§ **Exercise prompt**
Reproduce the listing word for word. Skip any image.

§ **Records provided**
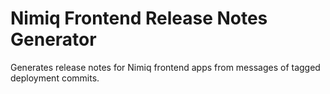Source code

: # Nimiq Frontend Release Notes Generator

Generates release notes for Nimiq frontend apps from messages of tagged deployment commits.
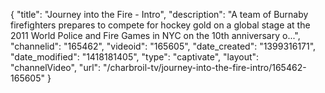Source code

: {
    "title": "Journey into the Fire - Intro",
    "description": "A team of Burnaby firefighters prepares to compete for hockey gold on a global stage at the 2011 World Police and Fire Games in NYC on the 10th anniversary o...",
    "channelid": "165462",
    "videoid": "165605",
    "date_created": "1399316171",
    "date_modified": "1418181405",
    "type": "captivate",
    "layout": "channelVideo",
    "url": "\/charbroil-tv\/journey-into-the-fire-intro\/165462-165605"
}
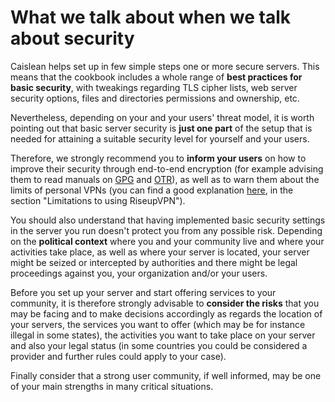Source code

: # What we talk about when we talk about security

Caislean helps set up in few simple steps one or more secure servers. This means
that the cookbook includes a whole range of **best practices for basic
security**, with tweakings regarding TLS cipher lists, web server security
options, files and directories permissions and ownership, etc.

Nevertheless, depending on your and your users' threat model, it is worth
pointing out that basic server security is **just one part** of the setup that
is needed for attaining a suitable security level for yourself and your users.

Therefore, we strongly recommend you to **inform your users** on how to improve
their security through end-to-end encryption (for example advising them to read
manuals on
[GPG](https://learn.equalit.ie/wiki/To_send_an_email_that_no_one_but_me_and_the_recipient_can_read)
and
[OTR](https://learn.equalit.ie/wiki/I_want_to_know_about_options_for_private_chat)),
as well as to warn them about the limits of personal VPNs (you can find a good
explanation [here](https://help.riseup.net/it/vpn), in the section "Limitations
to using RiseupVPN").

You should also understand that having implemented basic security settings in the
server you run doesn't protect you from any possible risk. Depending on the
**political context** where you and your community live and where your
activities take place, as well as where your server is located, your server
might be seized or intercepted by authorities and there might be legal
proceedings against you, your organization and/or your users.

Before you set up your server and start offering services to your community, it
is therefore strongly advisable to **consider the risks** that you may be facing
and to make decisions accordingly as regards the location of your servers, the
services you want to offer (which may be for instance illegal in some states),
the activities you want to take place on your server and also your legal status
(in some countries you could be considered a provider and further rules could
apply to your case).

Finally consider that a strong user community, if well informed, may be one of
your main strengths in many critical situations.
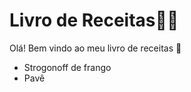 # Livro de Receitas:man_cook:

Olá! Bem vindo ao meu livro de receitas :wave:

- Strogonoff de frango
- Pavê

§ **Task output**
Source code

: # Nimiq Frontend Release Notes Generator

Generates release notes for Nimiq frontend apps from messages of tagged deployment commits.
Source code

: {
    "title": "Journey into the Fire - Intro",
    "description": "A team of Burnaby firefighters prepares to compete for hockey gold on a global stage at the 2011 World Police and Fire Games in NYC on the 10th anniversary o...",
    "channelid": "165462",
    "videoid": "165605",
    "date_created": "1399316171",
    "date_modified": "1418181405",
    "type": "captivate",
    "layout": "channelVideo",
    "url": "\/charbroil-tv\/journey-into-the-fire-intro\/165462-165605"
}
Source code

: # What we talk about when we talk about security

Caislean helps set up in few simple steps one or more secure servers. This means
that the cookbook includes a whole range of **best practices for basic
security**, with tweakings regarding TLS cipher lists, web server security
options, files and directories permissions and ownership, etc.

Nevertheless, depending on your and your users' threat model, it is worth
pointing out that basic server security is **just one part** of the setup that
is needed for attaining a suitable security level for yourself and your users.

Therefore, we strongly recommend you to **inform your users** on how to improve
their security through end-to-end encryption (for example advising them to read
manuals on
[GPG](https://learn.equalit.ie/wiki/To_send_an_email_that_no_one_but_me_and_the_recipient_can_read)
and
[OTR](https://learn.equalit.ie/wiki/I_want_to_know_about_options_for_private_chat)),
as well as to warn them about the limits of personal VPNs (you can find a good
explanation [here](https://help.riseup.net/it/vpn), in the section "Limitations
to using RiseupVPN").

You should also understand that having implemented basic security settings in the
server you run doesn't protect you from any possible risk. Depending on the
**political context** where you and your community live and where your
activities take place, as well as where your server is located, your server
might be seized or intercepted by authorities and there might be legal
proceedings against you, your organization and/or your users.

Before you set up your server and start offering services to your community, it
is therefore strongly advisable to **consider the risks** that you may be facing
and to make decisions accordingly as regards the location of your servers, the
services you want to offer (which may be for instance illegal in some states),
the activities you want to take place on your server and also your legal status
(in some countries you could be considered a provider and further rules could
apply to your case).

Finally consider that a strong user community, if well informed, may be one of
your main strengths in many critical situations.
 # Livro de Receitas:man_cook:

Olá! Bem vindo ao meu livro de receitas :wave:

- Strogonoff de frango
- Pavê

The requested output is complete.